Rough chop the carrots, onion, and garlic. Place in dutch oven with brisket, full bottle of wine, and the beef broth. Also, add the juniper berries, cloves, thyme, rosemary, bay leaves, and sage. Refrigerate overnight or at least 12 hours turning every so often to achieve even marination.
Next day, strain the liquid and separate the veggies and brisket. Dry the brisket very well to achieve a good sear. Season the brisket aggressively on all sides with 1-2 Tbsp of kosher salt and a little bit of black pepper.
Heat dutch oven on medium-high heat and add 1/4 cup of olive oil. Brown the brisket on all sides. Should take 20-25 minutes to get a nice sear on all sides. When finished with brisket, set aside and saute the strained veggies and herbs for 10-15 mediums on medium.

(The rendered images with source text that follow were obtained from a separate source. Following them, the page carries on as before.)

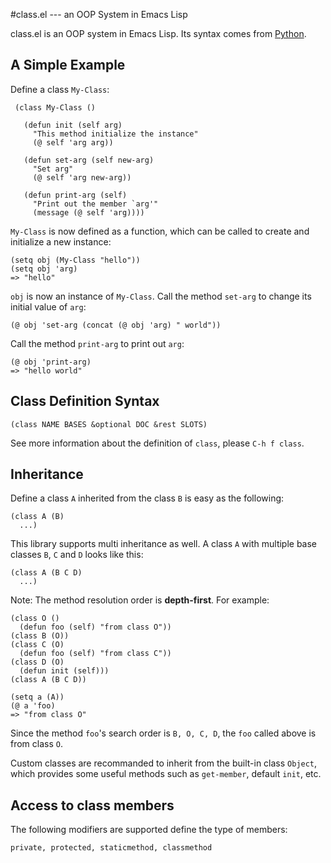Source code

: #class.el --- an OOP System in Emacs Lisp

class.el is an OOP system in Emacs Lisp. Its syntax comes from
[Python](http://docs.python.org/tutorial/classes.html).

## A Simple Example

Define a class `My-Class`:

     (class My-Class ()

       (defun init (self arg)
         "This method initialize the instance"
         (@ self 'arg arg))

       (defun set-arg (self new-arg)
         "Set arg"
         (@ self 'arg new-arg))

       (defun print-arg (self)
         "Print out the member `arg'"
         (message (@ self 'arg))))

`My-Class` is now defined as a function, which can be called to create and
initialize a new instance:

    (setq obj (My-Class "hello"))
    (setq obj 'arg)
    => "hello"

`obj` is now an instance of `My-Class`. Call the method `set-arg` to
change its initial value of `arg`:

    (@ obj 'set-arg (concat (@ obj 'arg) " world"))

Call the method `print-arg` to print out `arg`:

    (@ obj 'print-arg)
    => "hello world"

## Class Definition Syntax

    (class NAME BASES &optional DOC &rest SLOTS)

See more information about the definition of `class`, please `C-h f
class`.

## Inheritance

Define a class `A` inherited from the class `B` is easy as the following:

    (class A (B)
      ...)

This library supports multi inheritance as well. A class `A` with
multiple base classes `B`, `C` and `D` looks like this:

    (class A (B C D)
      ...)

Note: The method resolution order is **depth-first**. For example:

	(class O ()
      (defun foo (self) "from class O"))
    (class B (O))
    (class C (O)
      (defun foo (self) "from class C"))
    (class D (O)
      (defun init (self)))
    (class A (B C D))

	(setq a (A))
    (@ a 'foo)
    => "from class O"

Since the method `foo`'s search order is `B, O, C, D`, the `foo` called
above is from class `O`.

Custom classes are recommanded to inherit from the built-in class `Object`,
which provides some useful methods such as `get-member`, default `init`,
etc.

## Access to class members

The following modifiers are supported define the type of members:

	private, protected, staticmethod, classmethod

Add the liquid back to the pot and scrape the bottom with a wooden spoon to remove the flavor bits. Add brisket in and cover. Cook in oven for 3-4 hours turning every hour.
When finished remove meat and tent with foil. Separate the veggies and liquid again. Remove and discard the herbs. Add the veggies back to the pot and boil sauce to thicken for 20 minutes. The sauce should coat the back of a wooden spoon, but not be overly thick.
Blend the sauce with an immersion or regular blender to further thicken it. Add the cognac and cook for 1 more minute. Add the butter and stir to finish the sauce.
If the sauce is not thick enough mix 1 Tbsp of cornstarch and 2 ounces of water thoroughly and add to sauce. Boil out for 1 minute to thicken. The sauce should not be overly thick and this step is probably not necessary.
Cut the brisket against the grain and spoon the sauce all over the meat in a serving platter. Serve with polenta or mashed potatoes. Enjoy!